Please copy out the entries below exactly, beginning with the line that contains "[points](/influxdb/v1.5/concepts/glossary/#point) to paginate." and ending with the line that contains "can cause [inconsistent", and include nothing outside that span.

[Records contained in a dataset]
Start of Block

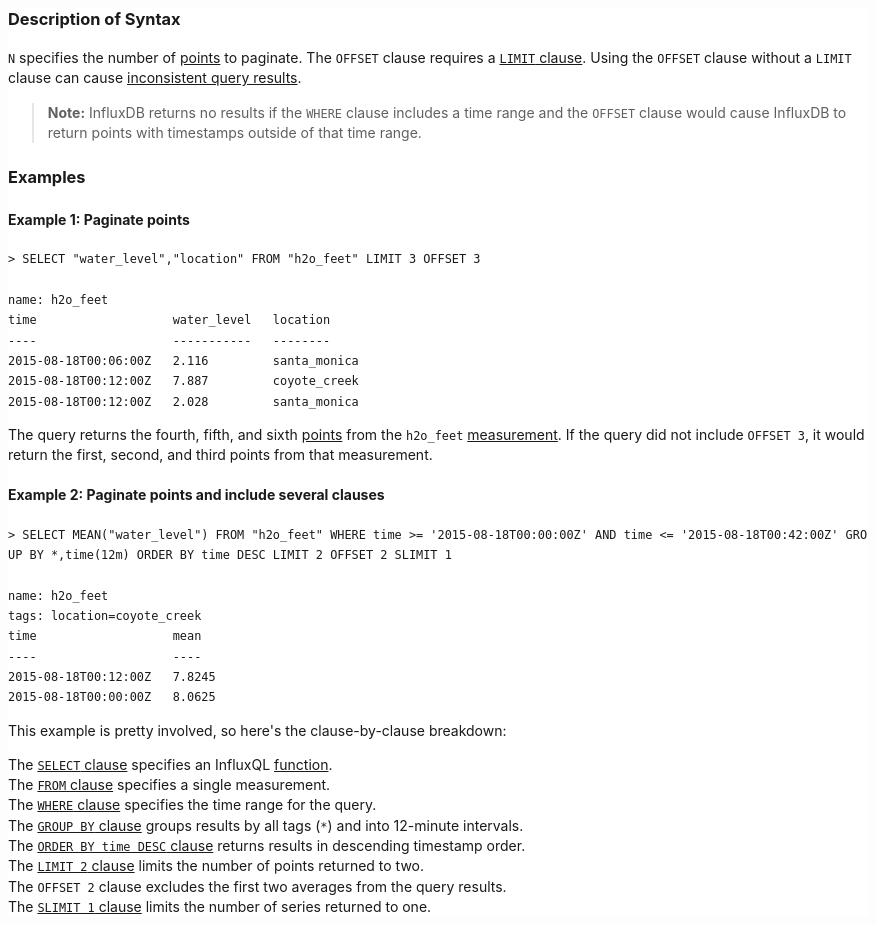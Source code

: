 ### Description of Syntax
`N` specifies the number of [points](/influxdb/v1.5/concepts/glossary/#point) to paginate.
The `OFFSET` clause requires a [`LIMIT` clause](#the-limit-clause).
Using the `OFFSET` clause without a `LIMIT` clause can cause [inconsistent
query results](https://github.com/influxdata/influxdb/issues/7577).

> **Note:** InfluxDB returns no results if the `WHERE` clause includes a time
range and the `OFFSET` clause would cause InfluxDB to return points with
timestamps outside of that time range.

### Examples

#### Example 1: Paginate points
```
> SELECT "water_level","location" FROM "h2o_feet" LIMIT 3 OFFSET 3

name: h2o_feet
time                   water_level   location
----                   -----------   --------
2015-08-18T00:06:00Z   2.116         santa_monica
2015-08-18T00:12:00Z   7.887         coyote_creek
2015-08-18T00:12:00Z   2.028         santa_monica
```

The query returns the fourth, fifth, and sixth [points](/influxdb/v1.5/concepts/glossary/#point) from the `h2o_feet` [measurement](/influxdb/v1.5/concepts/glossary/#measurement).
If the query did not include `OFFSET 3`, it would return the first, second,
and third points from that measurement.

#### Example 2: Paginate points and include several clauses
```
> SELECT MEAN("water_level") FROM "h2o_feet" WHERE time >= '2015-08-18T00:00:00Z' AND time <= '2015-08-18T00:42:00Z' GROUP BY *,time(12m) ORDER BY time DESC LIMIT 2 OFFSET 2 SLIMIT 1

name: h2o_feet
tags: location=coyote_creek
time                   mean
----                   ----
2015-08-18T00:12:00Z   7.8245
2015-08-18T00:00:00Z   8.0625
```

This example is pretty involved, so here's the clause-by-clause breakdown:

The [`SELECT` clause](#the-basic-select-statement) specifies an InfluxQL [function](/influxdb/v1.5/query_language/functions).  
The [`FROM` clause](#the-basic-select-statement) specifies a single measurement.  
The [`WHERE` clause](#the-where-clause) specifies the time range for the query.  
The [`GROUP BY` clause](#the-group-by-clause) groups results by all tags  (`*`) and into 12-minute intervals.  
The [`ORDER BY time DESC` clause](#order-by-time-desc) returns results in descending timestamp order.  
The [`LIMIT 2` clause](#the-limit-clause) limits the number of points returned to two.  
The `OFFSET 2` clause excludes the first two averages from the query results.  
The [`SLIMIT 1` clause](#the-slimit-clause) limits the number of series returned to one.
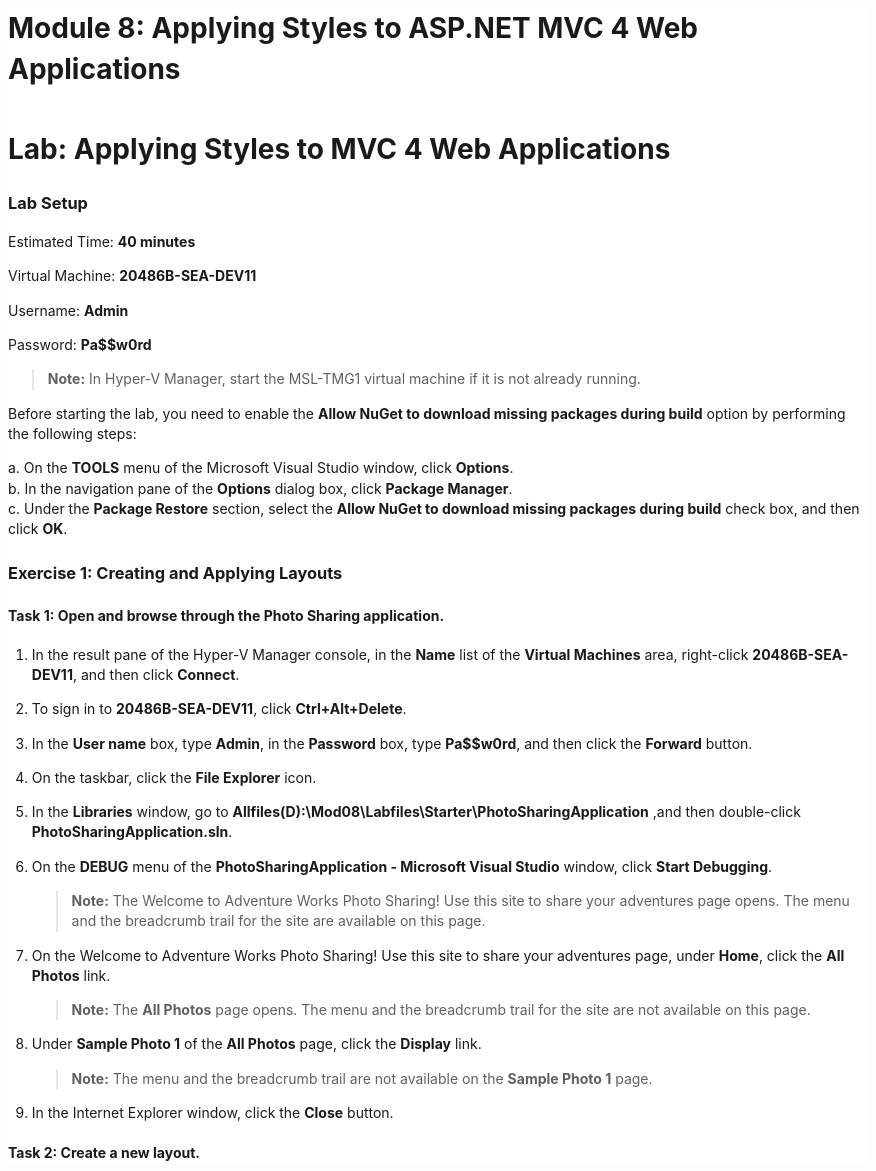 ﻿# Module 8: Applying Styles to ASP.NET MVC 4 Web Applications

# Lab: Applying Styles to MVC 4 Web Applications

### Lab Setup

Estimated Time: **40 minutes**

Virtual Machine: **20486B-SEA-DEV11**

Username: **Admin**

Password: **Pa$$w0rd**

   >**Note:** In Hyper-V Manager, start the MSL-TMG1 virtual machine if it is not already running.

Before starting the lab, you need to enable the **Allow NuGet to download missing packages during build** option by performing the following steps:

a. On the **TOOLS** menu of the Microsoft Visual Studio window, click **Options**.  
b. In the navigation pane of the **Options** dialog box, click **Package Manager**.  
c. Under the **Package Restore** section, select the **Allow NuGet to download missing packages during build** check box, and then click **OK**.

### Exercise 1: Creating and Applying Layouts

#### Task 1: Open and browse through the Photo Sharing application.

1. In the result pane of the Hyper-V Manager console, in the **Name** list of the **Virtual Machines** area, right-click **20486B-SEA-DEV11**, and then click **Connect**.
2. To sign in to **20486B-SEA-DEV11**, click **Ctrl+Alt+Delete**.
3. In the **User name** box, type **Admin**, in the **Password** box, type **Pa$$w0rd**, and then click the **Forward** button.
4. On the taskbar, click the **File Explorer** icon.
5. In the **Libraries** window, go to **Allfiles(D):\Mod08\Labfiles\Starter\PhotoSharingApplication** ,and then double-click **PhotoSharingApplication.sln**.
6. On the **DEBUG** menu of the **PhotoSharingApplication - Microsoft Visual Studio** window, click **Start Debugging**.

   >**Note:** The Welcome to Adventure Works Photo Sharing! Use this site to share your adventures page opens. The menu and the breadcrumb trail for the site are available on this page.

7. On the Welcome to Adventure Works Photo Sharing! Use this site to share your adventures page, under **Home**, click the **All Photos** link.

   >**Note:** The **All Photos** page opens. The menu and the breadcrumb trail for the site are not available on this page.

8. Under **Sample Photo 1** of the **All Photos** page, click the **Display** link.

   >**Note:** The menu and the breadcrumb trail are not available on the **Sample Photo 1** page.

9. In the Internet Explorer window, click the **Close** button.

#### Task 2: Create a new layout.
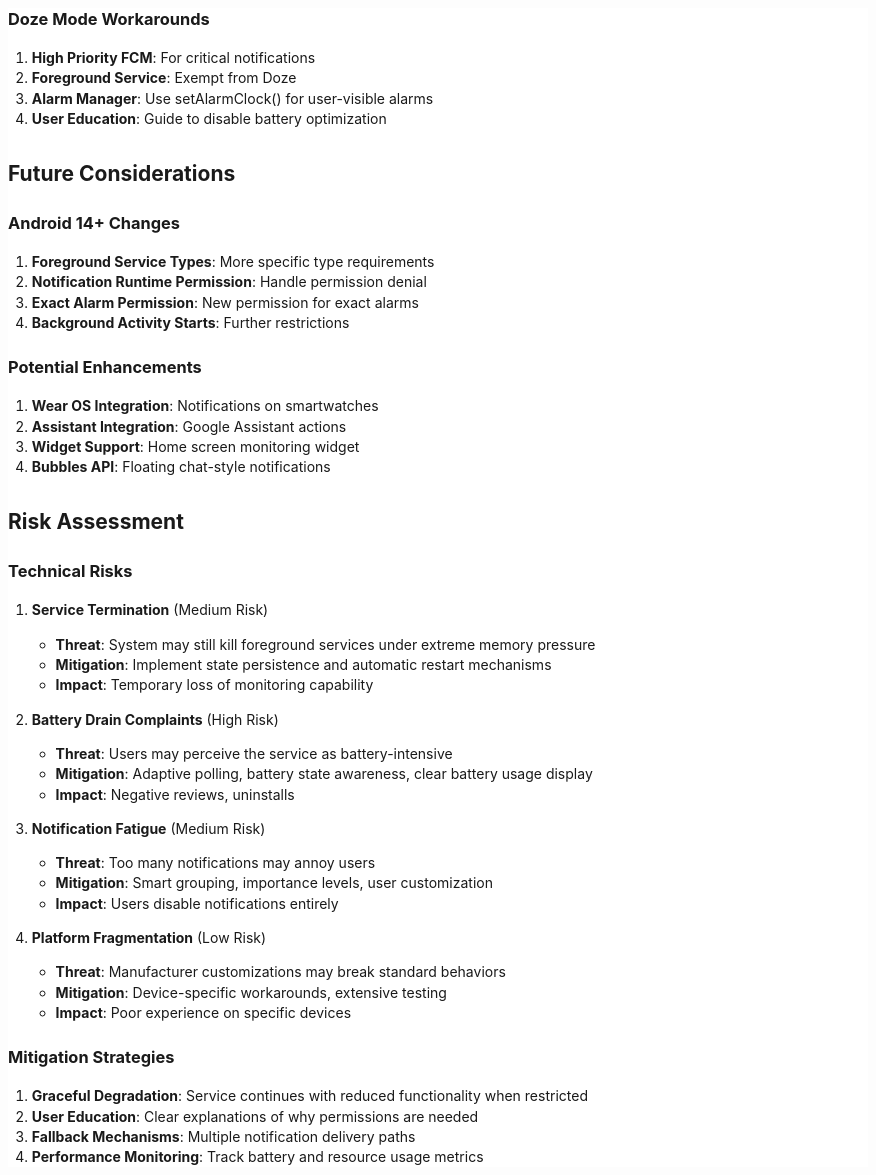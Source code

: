 ### Doze Mode Workarounds

1. **High Priority FCM**: For critical notifications
2. **Foreground Service**: Exempt from Doze
3. **Alarm Manager**: Use setAlarmClock() for user-visible alarms
4. **User Education**: Guide to disable battery optimization

## Future Considerations

### Android 14+ Changes

1. **Foreground Service Types**: More specific type requirements
2. **Notification Runtime Permission**: Handle permission denial
3. **Exact Alarm Permission**: New permission for exact alarms
4. **Background Activity Starts**: Further restrictions

### Potential Enhancements

1. **Wear OS Integration**: Notifications on smartwatches
2. **Assistant Integration**: Google Assistant actions
3. **Widget Support**: Home screen monitoring widget
4. **Bubbles API**: Floating chat-style notifications

## Risk Assessment

### Technical Risks

1. **Service Termination** (Medium Risk)
   - **Threat**: System may still kill foreground services under extreme memory pressure
   - **Mitigation**: Implement state persistence and automatic restart mechanisms
   - **Impact**: Temporary loss of monitoring capability

2. **Battery Drain Complaints** (High Risk)
   - **Threat**: Users may perceive the service as battery-intensive
   - **Mitigation**: Adaptive polling, battery state awareness, clear battery usage display
   - **Impact**: Negative reviews, uninstalls

3. **Notification Fatigue** (Medium Risk)
   - **Threat**: Too many notifications may annoy users
   - **Mitigation**: Smart grouping, importance levels, user customization
   - **Impact**: Users disable notifications entirely

4. **Platform Fragmentation** (Low Risk)
   - **Threat**: Manufacturer customizations may break standard behaviors
   - **Mitigation**: Device-specific workarounds, extensive testing
   - **Impact**: Poor experience on specific devices

### Mitigation Strategies

1. **Graceful Degradation**: Service continues with reduced functionality when restricted
2. **User Education**: Clear explanations of why permissions are needed
3. **Fallback Mechanisms**: Multiple notification delivery paths
4. **Performance Monitoring**: Track battery and resource usage metrics
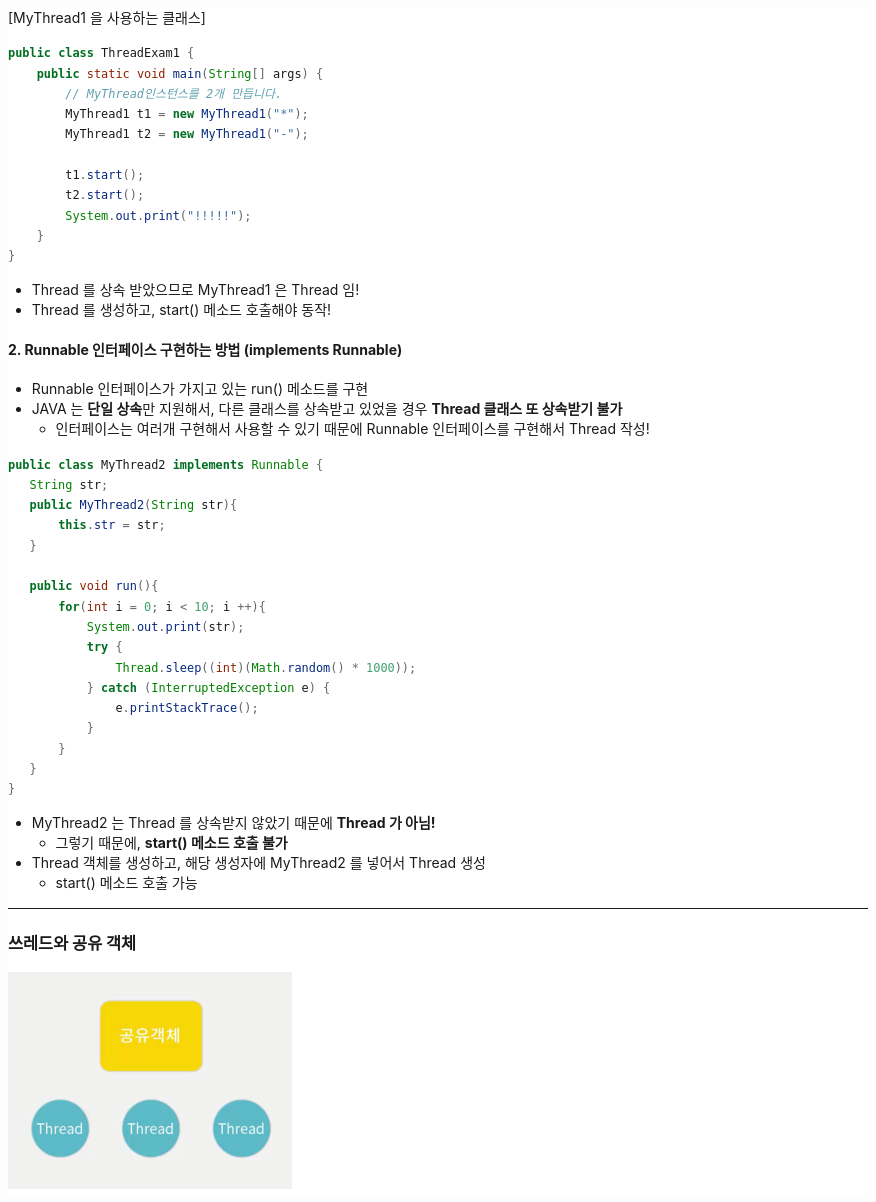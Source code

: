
 ```java
```
[MyThread1 을 사용하는 클래스]

```java
public class ThreadExam1 {
    public static void main(String[] args) {
        // MyThread인스턴스를 2개 만듭니다. 
        MyThread1 t1 = new MyThread1("*");
        MyThread1 t2 = new MyThread1("-");

        t1.start();
        t2.start();
        System.out.print("!!!!!");  
    }   
}
```
- Thread 를 상속 받았으므로 MyThread1 은 Thread 임!
- Thread 를 생성하고, start() 메소드 호출해야 동작!

#### 2. Runnable 인터페이스 구현하는 방법 (implements Runnable)
- Runnable 인터페이스가 가지고 있는 run() 메소드를 구현
- JAVA 는 **단일 상속**만 지원해서, 다른 클래스를 상속받고 있었을 경우 **Thread 클래스 또 상속받기 불가**
  - 인터페이스는 여러개 구현해서 사용할 수 있기 때문에 Runnable 인터페이스를 구현해서 Thread 작성!

 ```java
public class MyThread2 implements Runnable {
    String str;
    public MyThread2(String str){
        this.str = str;
    }

    public void run(){
        for(int i = 0; i < 10; i ++){
            System.out.print(str);
            try {
                Thread.sleep((int)(Math.random() * 1000));
            } catch (InterruptedException e) {
                e.printStackTrace();
            }
        } 
    } 
}
 ```
- MyThread2 는 Thread 를 상속받지 않았기 때문에 **Thread 가 아님!**
  - 그렇기 때문에, **start() 메소드 호출 불가**
- Thread 객체를 생성하고, 해당 생성자에 MyThread2 를 넣어서 Thread 생성
  - start() 메소드 호출 가능

---

### 쓰레드와 공유 객체
![img.png](../../assets/img/2025-04-02/thread2.png)
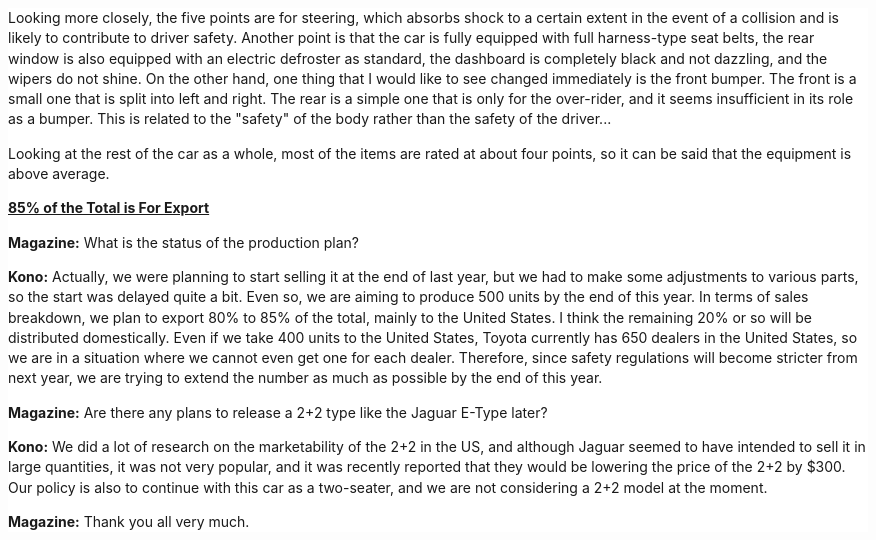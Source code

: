 Looking more closely, the five points are for steering, which absorbs shock to a certain extent in the event of a collision and is likely to contribute to driver safety. Another point is that the car is fully equipped with full harness-type seat belts, the rear window is also equipped with an electric defroster as standard, the dashboard is completely black and not dazzling, and the wipers do not shine. On the other hand, one thing that I would like to see changed immediately is the front bumper. The front is a small one that is split into left and right. The rear is a simple one that is only for the over-rider, and it seems insufficient in its role as a bumper. This is related to the "safety" of the body rather than the safety of the driver...

Looking at the rest of the car as a whole, most of the items are rated at about four points, so it can be said that the equipment is above average.

<b><u>85% of the Total is For Export</b></u>

<b>Magazine:</b> What is the status of the production plan?

<b>Kono:</b> Actually, we were planning to start selling it at the end of last year, but we had to make some adjustments to various parts, so the start was delayed quite a bit. Even so, we are aiming to produce 500 units by the end of this year. In terms of sales breakdown, we plan to export 80% to 85% of the total, mainly to the United States. I think the remaining 20% ​​or so will be distributed domestically. Even if we take 400 units to the United States, Toyota currently has 650 dealers in the United States, so we are in a situation where we cannot even get one for each dealer. Therefore, since safety regulations will become stricter from next year, we are trying to extend the number as much as possible by the end of this year.

<b>Magazine:</b> Are there any plans to release a 2+2 type like the Jaguar E-Type later?

<b>Kono:</b> We did a lot of research on the marketability of the 2+2 in the US, and although Jaguar seemed to have intended to sell it in large quantities, it was not very popular, and it was recently reported that they would be lowering the price of the 2+2 by $300. Our policy is also to continue with this car as a two-seater, and we are not considering a 2+2 model at the moment.

<b>Magazine:</b> Thank you all very much.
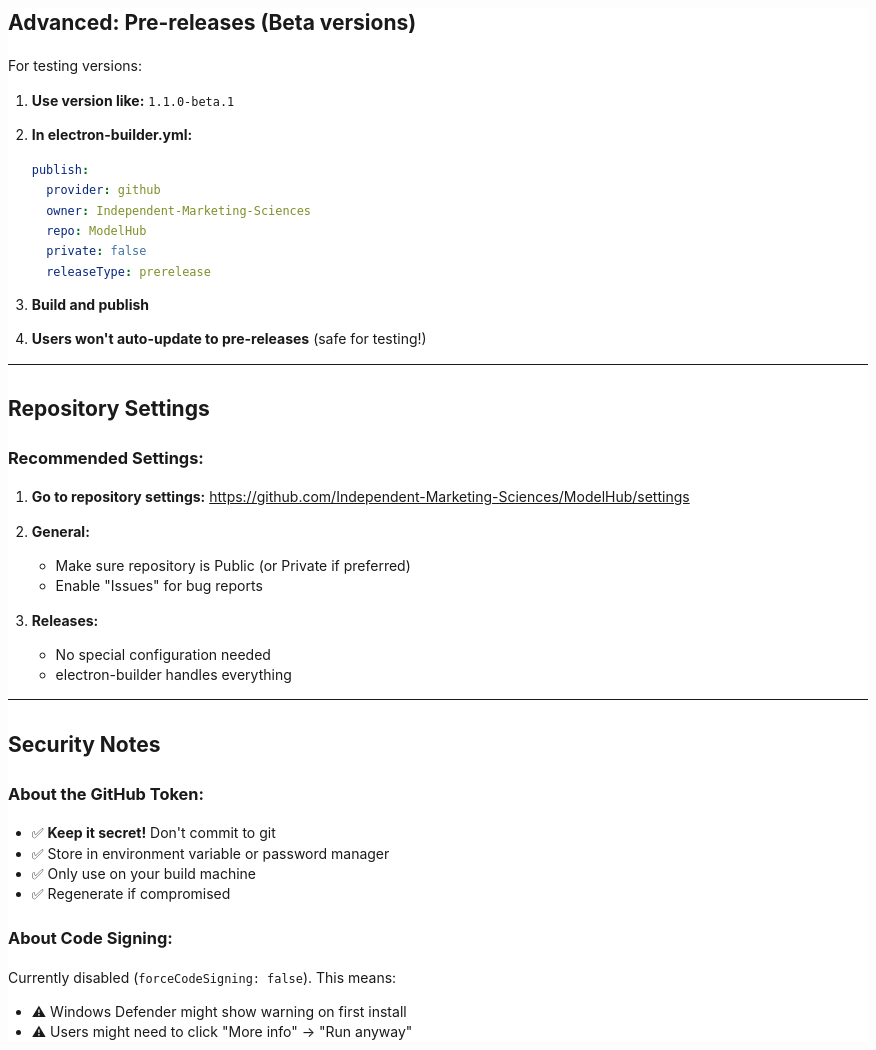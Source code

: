 
## Advanced: Pre-releases (Beta versions)

For testing versions:

1. **Use version like:** `1.1.0-beta.1`

2. **In electron-builder.yml:**
   ```yaml
   publish:
     provider: github
     owner: Independent-Marketing-Sciences
     repo: ModelHub
     private: false
     releaseType: prerelease
   ```

3. **Build and publish**

4. **Users won't auto-update to pre-releases** (safe for testing!)

---

## Repository Settings

### Recommended Settings:

1. **Go to repository settings:**
   https://github.com/Independent-Marketing-Sciences/ModelHub/settings

2. **General:**
   - Make sure repository is Public (or Private if preferred)
   - Enable "Issues" for bug reports

3. **Releases:**
   - No special configuration needed
   - electron-builder handles everything

---

## Security Notes

### About the GitHub Token:

- ✅ **Keep it secret!** Don't commit to git
- ✅ Store in environment variable or password manager
- ✅ Only use on your build machine
- ✅ Regenerate if compromised

### About Code Signing:

Currently disabled (`forceCodeSigning: false`). This means:
- ⚠️ Windows Defender might show warning on first install
- ⚠️ Users might need to click "More info" → "Run anyway"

End of Block

§ **REPLY**
`N` specifies the number of [points](/influxdb/v1.5/concepts/glossary/#point) to paginate.
The `OFFSET` clause requires a [`LIMIT` clause](#the-limit-clause).
Using the `OFFSET` clause without a `LIMIT` clause can cause [inconsistent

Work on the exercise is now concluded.